There are $N$ coins, $N \geq 1$. We place them randomly on vertices of $M$-sided regular polygon, $M \geq N$, in every vertice there is at most $1$ coin.
We call X the number of sides with coins on both vertices. Calculate the expected value and variance of $X$.

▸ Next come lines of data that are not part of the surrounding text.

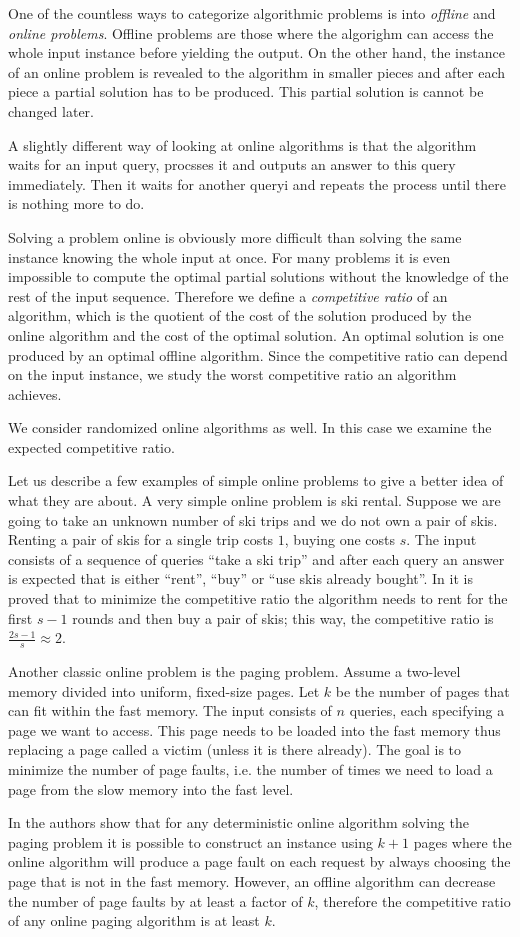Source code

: One of the countless ways to categorize algorithmic problems is into
\emph{offline} and \emph{online problems}. Offline problems are those
where the algorighm can access the whole input instance before yielding
the output.  On the other hand, the instance of an online problem is
revealed to the algorithm in smaller pieces and after each piece a partial
solution has to be produced. This partial solution is cannot be changed
later.

A slightly different way of looking at online algorithms is that the
algorithm waits for an input query, procsses it and outputs an answer to
this query immediately. Then it waits for another queryi and repeats the
process until there is nothing more to do.

Solving a problem online is obviously more difficult than solving the same
instance knowing the whole input at once. For many problems it is even
impossible to compute the optimal partial solutions without the knowledge
of the rest of the input sequence. Therefore we define a \emph{competitive
ratio} of an algorithm, which is the quotient of the cost of the solution
produced by the online algorithm and the cost of the optimal solution. An
optimal solution is one produced by an optimal offline algorithm. Since
the competitive ratio can depend on the input instance, we study the worst
competitive ratio an algorithm achieves.

We consider randomized online algorithms as well. In this case we examine
the expected competitive ratio.

Let us describe a few examples of simple online problems to give a better
idea of what they are about. A very simple online problem is ski rental.
Suppose we are going to take an unknown number of ski trips and we do not
own a pair of skis. Renting a pair of skis for a single trip costs $1$,
buying one costs $s$. The input consists of a sequence of queries ``take a
ski trip'' and after each query an answer is expected that is either
``rent'', ``buy'' or ``use skis already bought''. In \cite{skirental} it
is proved that to minimize the competitive ratio the algorithm needs to
rent for the first $s-1$ rounds and then buy a pair of skis; this way, the
competitive ratio is $\frac{2s-1}{s} \approx 2$.

Another classic online problem is the paging problem. Assume a two-level
memory divided into uniform, fixed-size pages. Let $k$ be the number of
pages that can fit within the fast memory. The input consists of $n$
queries, each specifying a page we want to access. This page needs to be
loaded into the fast memory thus replacing a page called a victim (unless
it is there already). The goal is to minimize the number of page faults,
i.e. the number of times we need to load a page from the slow memory into
the fast level.

In \cite{paging-deterministic} the authors show that for any deterministic
online algorithm solving the paging problem it is possible to construct an
instance using $k + 1$ pages where the online algorithm will produce a
page fault on each request by always choosing the page that is not in the
fast memory. However, an offline algorithm can decrease the number of page
faults by at least a factor of $k$, therefore the competitive ratio of any
online paging algorithm is at least $k$.
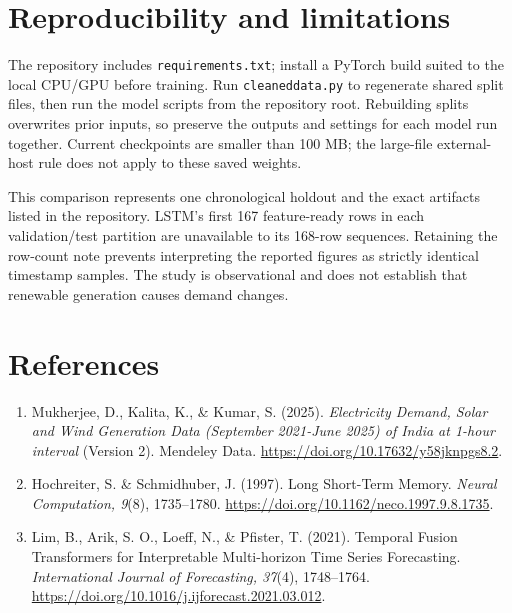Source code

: \documentclass[11pt,a4paper]{article}
\begin{document}
\section{Reproducibility and limitations}
The repository includes \texttt{requirements.txt}; install a PyTorch build suited to the local CPU/GPU before training. Run \texttt{cleaneddata.py} to regenerate shared split files, then run the model scripts from the repository root. Rebuilding splits overwrites prior inputs, so preserve the outputs and settings for each model run together. Current checkpoints are smaller than 100 MB; the large-file external-host rule does not apply to these saved weights.

This comparison represents one chronological holdout and the exact artifacts listed in the repository. LSTM's first 167 feature-ready rows in each validation/test partition are unavailable to its 168-row sequences. Retaining the row-count note prevents interpreting the reported figures as strictly identical timestamp samples. The study is observational and does not establish that renewable generation causes demand changes.

\section{References}
\begin{enumerate}[leftmargin=*]
\item Mukherjee, D., Kalita, K., \& Kumar, S. (2025). \textit{Electricity Demand, Solar and Wind Generation Data (September 2021-June 2025) of India at 1-hour interval} (Version 2). Mendeley Data. \url{https://doi.org/10.17632/y58jknpgs8.2}.
\item Hochreiter, S. \& Schmidhuber, J. (1997). Long Short-Term Memory. \textit{Neural Computation, 9}(8), 1735--1780. \url{https://doi.org/10.1162/neco.1997.9.8.1735}.
\item Lim, B., Arik, S. O., Loeff, N., \& Pfister, T. (2021). Temporal Fusion Transformers for Interpretable Multi-horizon Time Series Forecasting. \textit{International Journal of Forecasting, 37}(4), 1748--1764. \url{https://doi.org/10.1016/j.ijforecast.2021.03.012}.
\end{enumerate}
\end{document}
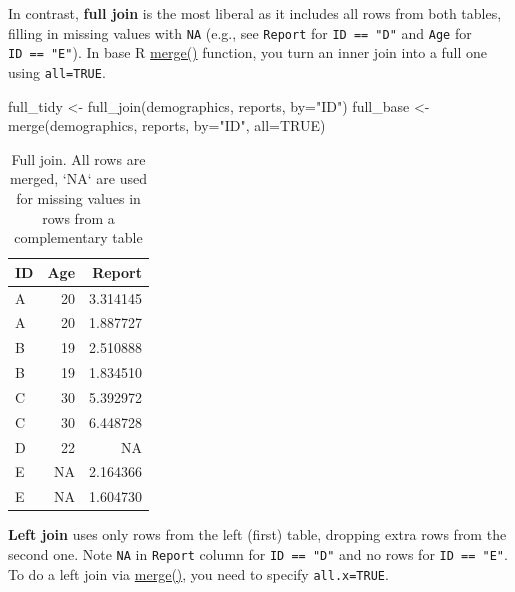 \documentclass[
]{book}
\newenvironment{Shaded}{\begin{snugshade}}{\end{snugshade}}
\newcommand{\AttributeTok}[1]{\textcolor[rgb]{0.77,0.63,0.00}{#1}}
\newcommand{\ConstantTok}[1]{\textcolor[rgb]{0.00,0.00,0.00}{#1}}
\newcommand{\FunctionTok}[1]{\textcolor[rgb]{0.00,0.00,0.00}{#1}}
\newcommand{\NormalTok}[1]{#1}
\newcommand{\OtherTok}[1]{\textcolor[rgb]{0.56,0.35,0.01}{#1}}
\newcommand{\StringTok}[1]{\textcolor[rgb]{0.31,0.60,0.02}{#1}}
\begin{document}
In contrast, \textbf{full join} is the most liberal as it includes all rows from both tables, filling in missing values with \texttt{NA} (e.g., see \texttt{Report} for \texttt{ID\ ==\ "D"} and \texttt{Age} for \texttt{ID\ ==\ "E"}). In base R \href{https://stat.ethz.ch/R-manual/R-devel/library/base/html/merge.html}{merge()} function, you turn an inner join into a full one using \texttt{all=TRUE}.

\begin{Shaded}
\begin{Highlighting}[]
\NormalTok{full\_tidy }\OtherTok{\textless{}{-}} \FunctionTok{full\_join}\NormalTok{(demographics, reports, }\AttributeTok{by=}\StringTok{"ID"}\NormalTok{) }
\NormalTok{full\_base }\OtherTok{\textless{}{-}} \FunctionTok{merge}\NormalTok{(demographics, reports, }\AttributeTok{by=}\StringTok{"ID"}\NormalTok{, }\AttributeTok{all=}\ConstantTok{TRUE}\NormalTok{)}
\end{Highlighting}
\end{Shaded}

\begin{table}

\caption{\label{tab:unnamed-chunk-184}Full join. All rows are merged, `NA` are used for missing values in rows from a complementary table}
\centering
\begin{tabular}[t]{l|r|r}
\hline
ID & Age & Report\\
\hline
A & 20 & 3.314145\\
\hline
A & 20 & 1.887727\\
\hline
B & 19 & 2.510888\\
\hline
B & 19 & 1.834510\\
\hline
C & 30 & 5.392972\\
\hline
C & 30 & 6.448728\\
\hline
D & 22 & NA\\
\hline
E & NA & 2.164366\\
\hline
E & NA & 1.604730\\
\hline
\end{tabular}
\end{table}

\textbf{Left join} uses only rows from the left (first) table, dropping extra rows from the second one. Note \texttt{NA} in \texttt{Report} column for \texttt{ID\ ==\ "D"} and no rows for \texttt{ID\ ==\ "E"}. To do a left join via \href{https://stat.ethz.ch/R-manual/R-devel/library/base/html/merge.html}{merge()}, you need to specify \texttt{all.x=TRUE}.
\end{document}
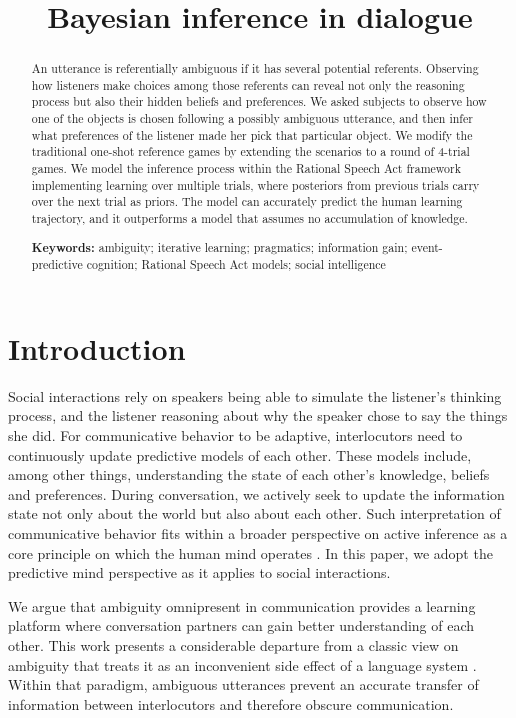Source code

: \documentclass[10pt,a4paper]{article}
\title{Bayesian inference in dialogue}
\begin{document}
\maketitle

\begin{abstract}
	
An utterance is referentially ambiguous if it has several potential referents. Observing how listeners make choices among those referents can reveal not only the reasoning process but also their hidden beliefs and preferences. We asked subjects to observe how one of the objects is chosen following a possibly ambiguous utterance, and then infer what preferences of the listener made her pick that particular object. We modify the traditional one-shot reference games by extending the scenarios to a round of 4-trial games. We model the inference process within the Rational Speech Act framework implementing learning over multiple trials, where posteriors from previous trials carry over the next trial as priors. The model can accurately predict the human learning trajectory, and it outperforms a model that assumes no accumulation of knowledge.                                                      

\textbf{Keywords:} 
ambiguity; iterative learning; pragmatics; information gain; event-predictive cognition; Rational Speech Act models; social intelligence
\end{abstract}

\section{Introduction}

Social interactions rely on speakers being able to simulate the listener's thinking process, and the listener reasoning about why the speaker chose to say the things she did. For communicative behavior to be adaptive, interlocutors need to continuously update predictive models of each other. These models include, among other things, understanding the state of each other's knowledge, beliefs and preferences. During conversation, we actively seek to update the information state not only about the world but also about each other. Such interpretation of communicative behavior fits within a broader perspective on active inference as a core principle on which the human mind operates \cite{Friston:2015, Hohwy:2013, Clark:2016}. In this paper, we adopt the predictive mind perspective as it applies to social interactions.

We argue that ambiguity omnipresent in communication provides a learning platform where conversation partners can gain better understanding of each other. This work presents a considerable departure from a classic view on ambiguity that treats it as an inconvenient side effect of a language system \cite{grice1975,chomsky2002minimalism}. Within that paradigm, ambiguous utterances prevent an accurate transfer of information between interlocutors and therefore obscure communication. 
\end{document}
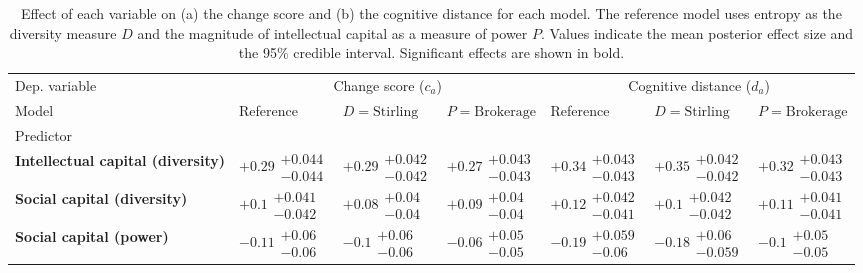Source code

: \begin{table}[H]
\caption{Effect of each variable on (a) the change score and (b) the cognitive distance for each model. The reference model uses entropy as the diversity measure $D$ and the magnitude of intellectual capital as a measure of power $P$. Values indicate the mean posterior effect size and the 95\% credible interval. Significant effects are shown in bold.}
\label{table:summary_change_disruption}
\renewcommand{\arraystretch}{2}\fontsize{6}{7}\selectfont\begin{tabular}{lllllll}
\toprule
Dep. variable & \multicolumn{3}{c}{Change score ($c_a$)} & \multicolumn{3}{c}{Cognitive distance ($d_a$)} \\
Model & Reference & $D=\text{Stirling}$ & $P=\text{Brokerage}$ & Reference & $D=\text{Stirling}$ & $P=\text{Brokerage}$ \\
Predictor &  &  &  &  &  &  \\
\midrule
\textbf{Intellectual capital (diversity)} & $\bm{+0.29}\substack{+0.044 \\ -0.044}$ & $\bm{+0.29}\substack{+0.042 \\ -0.042}$ & $\bm{+0.27}\substack{+0.043 \\ -0.043}$ & $\bm{+0.34}\substack{+0.043 \\ -0.043}$ & $\bm{+0.35}\substack{+0.042 \\ -0.042}$ & $\bm{+0.32}\substack{+0.043 \\ -0.043}$ \\
\textbf{Social capital (diversity)} & $\bm{+0.1}\substack{+0.041 \\ -0.042}$ & $\bm{+0.08}\substack{+0.04 \\ -0.04}$ & $\bm{+0.09}\substack{+0.04 \\ -0.04}$ & $\bm{+0.12}\substack{+0.042 \\ -0.041}$ & $\bm{+0.1}\substack{+0.042 \\ -0.042}$ & $\bm{+0.11}\substack{+0.041 \\ -0.041}$ \\
\textbf{Social capital (power)} & $\bm{-0.11}\substack{+0.06 \\ -0.06}$ & $\bm{-0.1}\substack{+0.06 \\ -0.06}$ & $\bm{-0.06}\substack{+0.05 \\ -0.05}$ & $\bm{-0.19}\substack{+0.059 \\ -0.06}$ & $\bm{-0.18}\substack{+0.06 \\ -0.059}$ & $\bm{-0.1}\substack{+0.05 \\ -0.05}$ \\

\end{tabular}
\end{table}

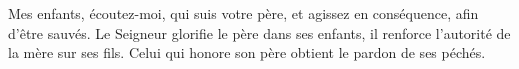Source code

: Mes enfants, écoutez-moi, qui suis votre père,
	et agissez en conséquence, afin d’être sauvés.
Le Seigneur glorifie le père dans ses enfants,
	il renforce l’autorité de la mère sur ses fils.
Celui qui honore son père obtient le pardon de ses péchés.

We have as many sides as there are vertices, that is $M$. That's why:
$$X = \sum_{i=1}^{M} x_i \ \text{ , where: } x_i = 1 \text{ if side $i$ has coins on both vertices, } x_i = 0 \text{ otherwise. }$$
We have then that for expected value:
$$\mathbb{E} X = \mathbb{E} \sum_{i=1}^{M} x_i = \sum_{i=1}^{M} \mathbb{E} x_i = M \mathbb{P}(x_i = 1)$$
When we think what's the probability of having one of $N$ coins on a chosen one of $M$ vertices it's $ \ \frac{N}{M} \ $. Then on another (when we have already placed the former one), it's: $ \ \frac{N-1}{M-1} \ $. Therefore:
$\mathbb{P}(x_i = 1) = \frac{N}{M} \cdot \frac{N-1}{M-1}$
And we get that: $\mathbb{E} X = M \cdot \frac{N}{M} \cdot \frac{N-1}{M-1} = \frac{N(N-1)}{M-1}$
For the variance I though of using the formula: $Var(X) = \mathbb{E} X^2 - \left( \mathbb{E}X \right)^2 $.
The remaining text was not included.